Every line from the one containing "-hotels, villas, swimming" to the one containing "more chaotic features" in the records below, both included, must be set down exactly, and no other line.

[Data excerpts]
▼

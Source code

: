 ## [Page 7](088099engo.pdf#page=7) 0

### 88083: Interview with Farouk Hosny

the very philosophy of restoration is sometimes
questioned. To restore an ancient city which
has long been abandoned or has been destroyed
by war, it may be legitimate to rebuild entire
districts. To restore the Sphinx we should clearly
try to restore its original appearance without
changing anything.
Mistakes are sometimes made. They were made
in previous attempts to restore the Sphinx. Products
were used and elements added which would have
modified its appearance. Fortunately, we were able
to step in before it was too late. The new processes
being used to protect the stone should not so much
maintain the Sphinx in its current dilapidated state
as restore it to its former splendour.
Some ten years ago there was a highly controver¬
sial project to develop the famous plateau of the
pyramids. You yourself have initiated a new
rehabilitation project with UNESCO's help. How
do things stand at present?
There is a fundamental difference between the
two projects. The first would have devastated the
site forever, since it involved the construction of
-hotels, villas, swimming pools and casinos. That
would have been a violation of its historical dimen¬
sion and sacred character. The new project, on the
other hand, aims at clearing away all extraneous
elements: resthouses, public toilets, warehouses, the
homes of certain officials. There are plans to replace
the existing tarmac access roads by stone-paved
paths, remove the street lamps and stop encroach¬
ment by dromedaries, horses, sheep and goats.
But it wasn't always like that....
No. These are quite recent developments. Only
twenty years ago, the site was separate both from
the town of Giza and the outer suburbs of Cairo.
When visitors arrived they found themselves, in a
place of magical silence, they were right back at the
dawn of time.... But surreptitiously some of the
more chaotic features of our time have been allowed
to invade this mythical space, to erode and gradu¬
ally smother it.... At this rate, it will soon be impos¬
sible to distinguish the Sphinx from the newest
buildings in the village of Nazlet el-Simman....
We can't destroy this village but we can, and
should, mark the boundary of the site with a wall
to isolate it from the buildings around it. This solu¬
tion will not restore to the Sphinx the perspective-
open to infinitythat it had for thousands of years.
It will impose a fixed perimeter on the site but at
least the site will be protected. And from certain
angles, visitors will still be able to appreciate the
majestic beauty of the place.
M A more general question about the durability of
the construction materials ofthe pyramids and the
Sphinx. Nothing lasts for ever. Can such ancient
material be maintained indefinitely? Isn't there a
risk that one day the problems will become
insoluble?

▲

Written solution:
-hotels, villas, swimming pools and casinos. That
would have been a violation of its historical dimen¬
sion and sacred character. The new project, on the
other hand, aims at clearing away all extraneous
elements: resthouses, public toilets, warehouses, the
homes of certain officials. There are plans to replace
the existing tarmac access roads by stone-paved
paths, remove the street lamps and stop encroach¬
ment by dromedaries, horses, sheep and goats.
But it wasn't always like that....
No. These are quite recent developments. Only
twenty years ago, the site was separate both from
the town of Giza and the outer suburbs of Cairo.
When visitors arrived they found themselves, in a
place of magical silence, they were right back at the
dawn of time.... But surreptitiously some of the
more chaotic features of our time have been allowed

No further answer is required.